BEGIN Entries provided

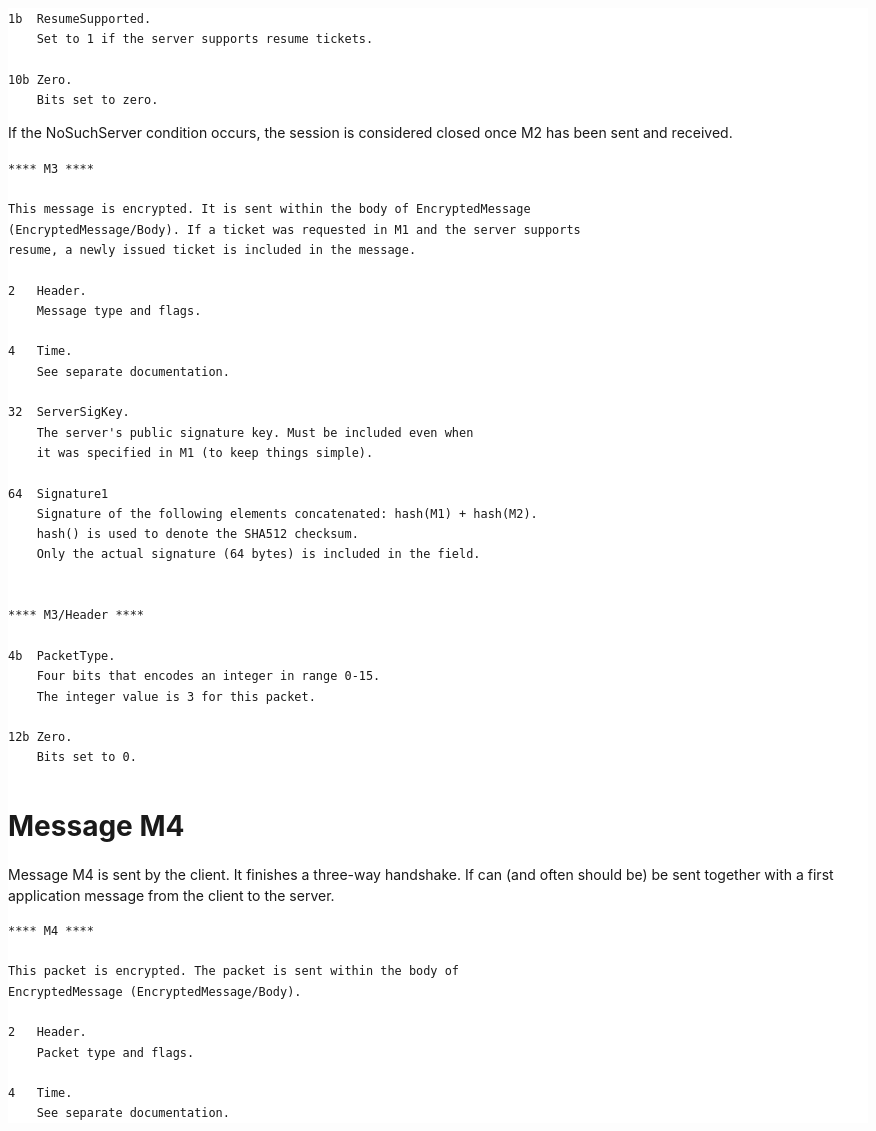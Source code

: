     1b  ResumeSupported.
        Set to 1 if the server supports resume tickets.
    
    10b Zero.
        Bits set to zero.
        

If the NoSuchServer condition occurs, the session is considered closed
once M2 has been sent and received.

    
    **** M3 ****
    
    This message is encrypted. It is sent within the body of EncryptedMessage 
    (EncryptedMessage/Body). If a ticket was requested in M1 and the server supports
    resume, a newly issued ticket is included in the message.
    
    2   Header.
        Message type and flags.
        
    4   Time.
        See separate documentation.
    
    32  ServerSigKey.
        The server's public signature key. Must be included even when
        it was specified in M1 (to keep things simple).
    
    64  Signature1
        Signature of the following elements concatenated: hash(M1) + hash(M2).
        hash() is used to denote the SHA512 checksum.
        Only the actual signature (64 bytes) is included in the field.
    
    
    **** M3/Header ****
    
    4b  PacketType.
        Four bits that encodes an integer in range 0-15.
        The integer value is 3 for this packet.
    
    12b Zero.
        Bits set to 0.
    

Message M4
==========

Message M4 is sent by the client. It finishes a three-way handshake.
If can (and often should be) be sent together with a first application 
message from the client to the server.

    
    **** M4 ****
    
    This packet is encrypted. The packet is sent within the body of 
    EncryptedMessage (EncryptedMessage/Body).
    
    2   Header.
        Packet type and flags.
        
    4   Time.
        See separate documentation.
    
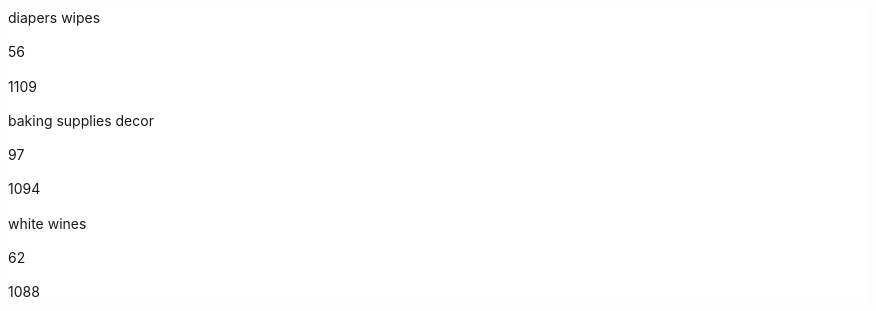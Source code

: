 <td style="text-align:left;">

diapers wipes

</td>

<td style="text-align:right;">

56

</td>

<td style="text-align:right;">

1109

</td>

</tr>

<tr>

<td style="text-align:left;">

baking supplies decor

</td>

<td style="text-align:right;">

97

</td>

<td style="text-align:right;">

1094

</td>

</tr>

<tr>

<td style="text-align:left;">

white wines

</td>

<td style="text-align:right;">

62

</td>

<td style="text-align:right;">

1088

</td>

</tr>

<tr>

END Entries provided

Go through the records and report each line that contains "EncryptedMessage".

    This message is encrypted. It is sent within the body of EncryptedMessage 
    (EncryptedMessage/Body). If a ticket was requested in M1 and the server supports
    EncryptedMessage (EncryptedMessage/Body).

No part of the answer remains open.